- Interactive map of Nevada City Jewish Cemetery

Details
- Established: 1854
- Closed: 1890
- Location: Nevada City, Nevada County, California
- Country: United States
- Coordinates: 39°15′16″N 121°01′24″W﻿ / ﻿39.25456°N 121.02333°W
- Type: Jewish
- No. of graves: 29
- Find a Grave: Nevada City Jewish Cemetery

= Nevada City Jewish Cemetery =

Defunct Jewish cemetery in Nevada City, California

Nevada City Jewish Cemetery is a no longer active Jewish cemetery founded in 1854 by the Nevada Hebrew Society, and located in Nevada City, Nevada County, California. The last burial was during the summer of 1890. There are only 29 headstones that are visible. On October 29, 1972, the site was dedicated as a historical site.
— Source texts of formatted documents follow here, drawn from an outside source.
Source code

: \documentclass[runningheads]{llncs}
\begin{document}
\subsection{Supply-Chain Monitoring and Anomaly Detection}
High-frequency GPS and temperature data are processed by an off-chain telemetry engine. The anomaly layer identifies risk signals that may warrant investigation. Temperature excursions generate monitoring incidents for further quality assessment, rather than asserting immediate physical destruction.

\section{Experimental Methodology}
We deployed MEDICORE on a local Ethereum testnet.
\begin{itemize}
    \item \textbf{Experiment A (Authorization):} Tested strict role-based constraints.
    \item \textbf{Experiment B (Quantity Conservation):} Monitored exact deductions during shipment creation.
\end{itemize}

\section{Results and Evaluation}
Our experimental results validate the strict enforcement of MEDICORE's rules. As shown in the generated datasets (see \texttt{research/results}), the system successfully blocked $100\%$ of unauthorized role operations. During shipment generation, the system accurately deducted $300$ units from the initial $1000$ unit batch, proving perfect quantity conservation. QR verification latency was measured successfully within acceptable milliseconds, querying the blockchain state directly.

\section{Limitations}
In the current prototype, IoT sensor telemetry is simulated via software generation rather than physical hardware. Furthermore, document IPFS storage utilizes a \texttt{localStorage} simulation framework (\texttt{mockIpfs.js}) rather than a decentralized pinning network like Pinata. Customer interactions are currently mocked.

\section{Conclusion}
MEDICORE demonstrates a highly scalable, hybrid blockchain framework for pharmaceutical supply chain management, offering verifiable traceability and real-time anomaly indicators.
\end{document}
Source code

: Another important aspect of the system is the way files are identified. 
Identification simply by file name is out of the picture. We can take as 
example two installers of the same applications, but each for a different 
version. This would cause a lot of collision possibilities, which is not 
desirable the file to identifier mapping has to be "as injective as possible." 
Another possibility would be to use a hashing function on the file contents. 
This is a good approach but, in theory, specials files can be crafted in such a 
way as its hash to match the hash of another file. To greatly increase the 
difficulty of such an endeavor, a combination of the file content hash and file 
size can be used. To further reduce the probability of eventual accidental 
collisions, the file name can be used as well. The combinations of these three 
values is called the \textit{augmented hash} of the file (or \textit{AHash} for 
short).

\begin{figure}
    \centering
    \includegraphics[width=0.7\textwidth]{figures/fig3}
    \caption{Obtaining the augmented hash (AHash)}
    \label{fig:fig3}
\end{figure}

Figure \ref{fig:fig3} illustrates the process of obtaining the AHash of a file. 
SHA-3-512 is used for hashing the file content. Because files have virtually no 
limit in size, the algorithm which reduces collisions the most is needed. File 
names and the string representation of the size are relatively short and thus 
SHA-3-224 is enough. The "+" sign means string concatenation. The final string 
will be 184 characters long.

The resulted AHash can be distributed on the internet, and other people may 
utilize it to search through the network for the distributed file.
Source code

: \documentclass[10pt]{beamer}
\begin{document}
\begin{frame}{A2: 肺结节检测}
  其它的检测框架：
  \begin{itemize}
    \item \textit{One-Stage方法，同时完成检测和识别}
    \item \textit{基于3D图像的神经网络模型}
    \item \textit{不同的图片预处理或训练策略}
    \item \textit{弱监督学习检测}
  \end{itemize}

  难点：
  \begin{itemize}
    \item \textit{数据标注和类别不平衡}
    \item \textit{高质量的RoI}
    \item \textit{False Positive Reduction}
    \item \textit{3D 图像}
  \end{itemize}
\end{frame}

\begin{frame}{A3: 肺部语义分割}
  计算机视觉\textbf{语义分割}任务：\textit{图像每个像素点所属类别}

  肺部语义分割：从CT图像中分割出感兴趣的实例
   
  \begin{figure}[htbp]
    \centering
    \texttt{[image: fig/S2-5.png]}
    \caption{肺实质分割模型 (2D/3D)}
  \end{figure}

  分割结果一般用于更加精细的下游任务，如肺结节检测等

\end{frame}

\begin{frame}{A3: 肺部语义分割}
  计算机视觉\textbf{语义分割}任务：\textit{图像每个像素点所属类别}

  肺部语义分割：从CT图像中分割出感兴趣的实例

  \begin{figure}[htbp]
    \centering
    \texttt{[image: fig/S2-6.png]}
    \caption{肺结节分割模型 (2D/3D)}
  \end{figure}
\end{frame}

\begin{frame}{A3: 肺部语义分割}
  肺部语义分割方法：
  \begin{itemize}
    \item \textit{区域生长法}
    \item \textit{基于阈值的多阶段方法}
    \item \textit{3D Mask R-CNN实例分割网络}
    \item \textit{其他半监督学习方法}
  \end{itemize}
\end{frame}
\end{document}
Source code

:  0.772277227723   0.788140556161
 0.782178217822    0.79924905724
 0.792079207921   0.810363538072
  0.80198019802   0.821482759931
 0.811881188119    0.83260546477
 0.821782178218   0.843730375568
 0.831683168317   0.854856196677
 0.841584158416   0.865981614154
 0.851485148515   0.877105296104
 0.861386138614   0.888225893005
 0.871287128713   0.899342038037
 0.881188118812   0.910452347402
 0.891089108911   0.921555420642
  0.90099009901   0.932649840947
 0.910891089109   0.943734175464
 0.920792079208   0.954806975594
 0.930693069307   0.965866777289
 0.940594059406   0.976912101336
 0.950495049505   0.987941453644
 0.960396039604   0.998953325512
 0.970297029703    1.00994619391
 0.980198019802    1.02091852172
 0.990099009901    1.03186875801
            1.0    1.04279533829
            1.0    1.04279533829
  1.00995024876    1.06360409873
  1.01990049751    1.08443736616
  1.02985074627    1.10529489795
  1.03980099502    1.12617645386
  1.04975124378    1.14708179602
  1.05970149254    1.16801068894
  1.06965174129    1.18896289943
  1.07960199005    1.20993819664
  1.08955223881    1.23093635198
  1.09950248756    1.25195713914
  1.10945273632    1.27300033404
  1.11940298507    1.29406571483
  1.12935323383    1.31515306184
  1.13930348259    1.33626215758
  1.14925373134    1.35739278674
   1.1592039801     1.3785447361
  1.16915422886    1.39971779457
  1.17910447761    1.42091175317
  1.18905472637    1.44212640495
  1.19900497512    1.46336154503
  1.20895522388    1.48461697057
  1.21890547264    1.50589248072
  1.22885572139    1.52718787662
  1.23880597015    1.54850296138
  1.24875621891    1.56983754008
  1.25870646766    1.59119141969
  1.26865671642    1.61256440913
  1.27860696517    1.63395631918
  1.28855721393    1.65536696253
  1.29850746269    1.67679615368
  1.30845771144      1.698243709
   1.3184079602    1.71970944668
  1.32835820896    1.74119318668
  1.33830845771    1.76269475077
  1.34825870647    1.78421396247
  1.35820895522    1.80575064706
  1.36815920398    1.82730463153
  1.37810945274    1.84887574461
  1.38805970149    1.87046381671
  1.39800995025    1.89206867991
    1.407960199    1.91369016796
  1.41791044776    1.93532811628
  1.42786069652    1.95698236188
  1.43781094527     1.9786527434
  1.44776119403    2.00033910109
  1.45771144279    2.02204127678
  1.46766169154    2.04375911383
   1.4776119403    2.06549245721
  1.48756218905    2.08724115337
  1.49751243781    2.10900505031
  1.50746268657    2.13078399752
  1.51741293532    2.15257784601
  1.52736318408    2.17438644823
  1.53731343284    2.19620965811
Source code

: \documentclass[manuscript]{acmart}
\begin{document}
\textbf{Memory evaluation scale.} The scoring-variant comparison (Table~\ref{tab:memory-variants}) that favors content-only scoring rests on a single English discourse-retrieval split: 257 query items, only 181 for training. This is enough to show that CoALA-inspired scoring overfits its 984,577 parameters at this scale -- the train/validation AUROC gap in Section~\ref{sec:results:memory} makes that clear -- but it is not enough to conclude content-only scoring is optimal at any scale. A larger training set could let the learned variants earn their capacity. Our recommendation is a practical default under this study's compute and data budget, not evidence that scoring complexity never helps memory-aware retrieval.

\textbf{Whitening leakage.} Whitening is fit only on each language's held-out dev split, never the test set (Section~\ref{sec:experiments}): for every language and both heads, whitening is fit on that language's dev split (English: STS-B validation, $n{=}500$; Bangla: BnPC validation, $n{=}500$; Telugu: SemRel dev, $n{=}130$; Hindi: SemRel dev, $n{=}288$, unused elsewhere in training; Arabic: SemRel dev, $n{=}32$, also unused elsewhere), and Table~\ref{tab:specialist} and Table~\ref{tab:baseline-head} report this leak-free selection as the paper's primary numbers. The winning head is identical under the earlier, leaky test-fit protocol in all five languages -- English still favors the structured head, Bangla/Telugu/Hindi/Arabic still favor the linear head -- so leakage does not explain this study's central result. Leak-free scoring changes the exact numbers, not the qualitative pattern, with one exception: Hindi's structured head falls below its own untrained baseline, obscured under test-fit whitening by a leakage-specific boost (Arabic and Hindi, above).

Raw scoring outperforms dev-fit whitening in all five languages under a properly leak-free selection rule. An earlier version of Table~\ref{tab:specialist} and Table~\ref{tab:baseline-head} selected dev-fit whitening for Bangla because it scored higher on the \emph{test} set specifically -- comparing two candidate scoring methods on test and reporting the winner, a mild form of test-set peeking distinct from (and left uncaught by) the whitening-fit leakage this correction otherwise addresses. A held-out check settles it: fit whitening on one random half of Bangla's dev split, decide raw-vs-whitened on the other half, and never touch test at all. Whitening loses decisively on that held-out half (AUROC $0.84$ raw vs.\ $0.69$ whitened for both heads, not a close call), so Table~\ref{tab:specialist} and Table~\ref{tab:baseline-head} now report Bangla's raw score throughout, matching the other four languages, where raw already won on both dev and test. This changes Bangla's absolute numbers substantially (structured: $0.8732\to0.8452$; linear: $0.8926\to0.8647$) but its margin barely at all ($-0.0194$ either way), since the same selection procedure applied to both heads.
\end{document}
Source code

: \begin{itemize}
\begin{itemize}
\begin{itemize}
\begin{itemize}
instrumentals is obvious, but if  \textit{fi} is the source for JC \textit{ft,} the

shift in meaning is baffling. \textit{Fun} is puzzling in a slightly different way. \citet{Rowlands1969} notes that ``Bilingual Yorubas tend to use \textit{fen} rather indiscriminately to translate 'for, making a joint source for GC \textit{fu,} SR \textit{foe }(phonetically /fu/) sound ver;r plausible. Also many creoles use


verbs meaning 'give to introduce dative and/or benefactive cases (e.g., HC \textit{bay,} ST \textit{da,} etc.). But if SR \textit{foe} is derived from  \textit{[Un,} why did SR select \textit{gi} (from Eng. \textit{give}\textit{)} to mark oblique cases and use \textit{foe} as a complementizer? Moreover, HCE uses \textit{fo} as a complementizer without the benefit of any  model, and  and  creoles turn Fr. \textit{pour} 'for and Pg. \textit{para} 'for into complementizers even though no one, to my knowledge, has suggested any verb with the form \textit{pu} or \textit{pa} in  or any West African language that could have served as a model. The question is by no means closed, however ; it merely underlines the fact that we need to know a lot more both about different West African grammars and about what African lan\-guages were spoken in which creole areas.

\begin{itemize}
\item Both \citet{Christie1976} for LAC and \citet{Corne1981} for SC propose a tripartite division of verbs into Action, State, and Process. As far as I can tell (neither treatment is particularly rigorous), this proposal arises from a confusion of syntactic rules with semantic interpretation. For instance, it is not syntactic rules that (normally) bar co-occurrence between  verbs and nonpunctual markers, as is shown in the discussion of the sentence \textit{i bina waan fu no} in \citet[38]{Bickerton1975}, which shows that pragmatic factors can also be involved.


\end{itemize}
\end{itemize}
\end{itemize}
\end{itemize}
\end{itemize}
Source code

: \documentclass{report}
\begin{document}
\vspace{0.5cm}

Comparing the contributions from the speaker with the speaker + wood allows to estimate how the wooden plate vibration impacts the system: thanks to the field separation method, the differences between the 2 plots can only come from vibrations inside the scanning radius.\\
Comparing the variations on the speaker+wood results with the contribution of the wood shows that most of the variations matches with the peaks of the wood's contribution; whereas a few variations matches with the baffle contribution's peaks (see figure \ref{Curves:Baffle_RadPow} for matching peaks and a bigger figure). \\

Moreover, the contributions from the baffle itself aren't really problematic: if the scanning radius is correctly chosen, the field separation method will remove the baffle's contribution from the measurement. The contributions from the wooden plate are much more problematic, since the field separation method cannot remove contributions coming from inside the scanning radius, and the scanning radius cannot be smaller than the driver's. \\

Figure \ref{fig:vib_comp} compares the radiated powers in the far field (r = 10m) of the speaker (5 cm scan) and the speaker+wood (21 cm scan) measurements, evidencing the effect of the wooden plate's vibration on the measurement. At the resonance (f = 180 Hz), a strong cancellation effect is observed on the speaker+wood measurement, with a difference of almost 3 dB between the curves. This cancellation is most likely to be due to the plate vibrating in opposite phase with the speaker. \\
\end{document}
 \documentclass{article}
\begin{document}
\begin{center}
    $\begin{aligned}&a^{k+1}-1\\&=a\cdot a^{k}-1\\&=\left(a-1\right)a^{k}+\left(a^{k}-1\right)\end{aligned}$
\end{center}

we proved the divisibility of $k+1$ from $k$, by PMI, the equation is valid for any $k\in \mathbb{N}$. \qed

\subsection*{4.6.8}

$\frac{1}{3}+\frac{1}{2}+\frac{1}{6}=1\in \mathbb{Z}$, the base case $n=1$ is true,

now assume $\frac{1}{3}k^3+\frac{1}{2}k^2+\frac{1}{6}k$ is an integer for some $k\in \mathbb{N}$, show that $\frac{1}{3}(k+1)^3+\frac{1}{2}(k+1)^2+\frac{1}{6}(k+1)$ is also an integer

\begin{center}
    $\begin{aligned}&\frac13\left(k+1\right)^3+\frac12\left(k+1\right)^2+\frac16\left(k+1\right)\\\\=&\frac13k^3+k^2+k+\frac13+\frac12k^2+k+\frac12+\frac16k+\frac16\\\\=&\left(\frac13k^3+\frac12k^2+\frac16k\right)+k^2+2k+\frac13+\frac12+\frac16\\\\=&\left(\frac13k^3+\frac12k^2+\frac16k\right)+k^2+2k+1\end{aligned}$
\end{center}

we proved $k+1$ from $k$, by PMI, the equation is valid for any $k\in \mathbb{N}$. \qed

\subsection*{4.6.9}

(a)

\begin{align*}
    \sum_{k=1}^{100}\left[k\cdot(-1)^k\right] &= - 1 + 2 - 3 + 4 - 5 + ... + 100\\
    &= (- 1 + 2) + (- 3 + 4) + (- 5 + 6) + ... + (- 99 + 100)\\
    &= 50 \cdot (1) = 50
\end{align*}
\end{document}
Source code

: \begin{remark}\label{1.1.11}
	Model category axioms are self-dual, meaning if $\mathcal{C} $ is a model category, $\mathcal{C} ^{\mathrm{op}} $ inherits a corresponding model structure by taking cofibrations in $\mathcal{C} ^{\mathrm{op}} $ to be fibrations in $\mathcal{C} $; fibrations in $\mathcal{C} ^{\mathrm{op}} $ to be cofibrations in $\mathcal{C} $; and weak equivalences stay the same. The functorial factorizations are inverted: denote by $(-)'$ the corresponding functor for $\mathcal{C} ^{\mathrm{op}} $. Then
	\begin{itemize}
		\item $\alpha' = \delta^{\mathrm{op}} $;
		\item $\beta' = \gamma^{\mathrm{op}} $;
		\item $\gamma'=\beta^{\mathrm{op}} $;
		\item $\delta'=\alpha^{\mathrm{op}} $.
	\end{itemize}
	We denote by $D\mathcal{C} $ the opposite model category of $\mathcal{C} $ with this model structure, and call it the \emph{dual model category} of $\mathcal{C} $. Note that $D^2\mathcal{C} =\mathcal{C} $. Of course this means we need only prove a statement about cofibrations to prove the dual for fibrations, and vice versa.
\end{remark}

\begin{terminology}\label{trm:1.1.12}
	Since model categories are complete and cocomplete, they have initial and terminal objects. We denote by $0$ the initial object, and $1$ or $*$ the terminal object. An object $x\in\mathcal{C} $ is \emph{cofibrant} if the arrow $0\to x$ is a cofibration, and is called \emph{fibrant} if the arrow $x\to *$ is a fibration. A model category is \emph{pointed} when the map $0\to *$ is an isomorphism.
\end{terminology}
It is privately operated by the Commission for the Preservation of Pioneer Jewish Cemeteries and Landmarks in the West and is not open to the public.

== History ==
The Nevada City Jewish Cemetery was founded in 1854 by the Nevada Hebrew Society. The first burial was Caroline Himes who died on July 19, 1856. The last burial happened in the summer of 1890, with the death of Louis W. Dreyfuss on July 22, 1890.

In 1962, the Commission for the Preservation of Pioneer Jewish Cemeteries and Landmarks in the West was formed to help with education, and restoration for all of the Jewish cemeteries in Gold Country. In 1964, the cemetery was restored after many months of work by the Commission for the Restoration of Pioneer Jewish Cemeteries; led by Mel Altman of Sacramento, and Rabbi Nathaniel Simkind of Richmond.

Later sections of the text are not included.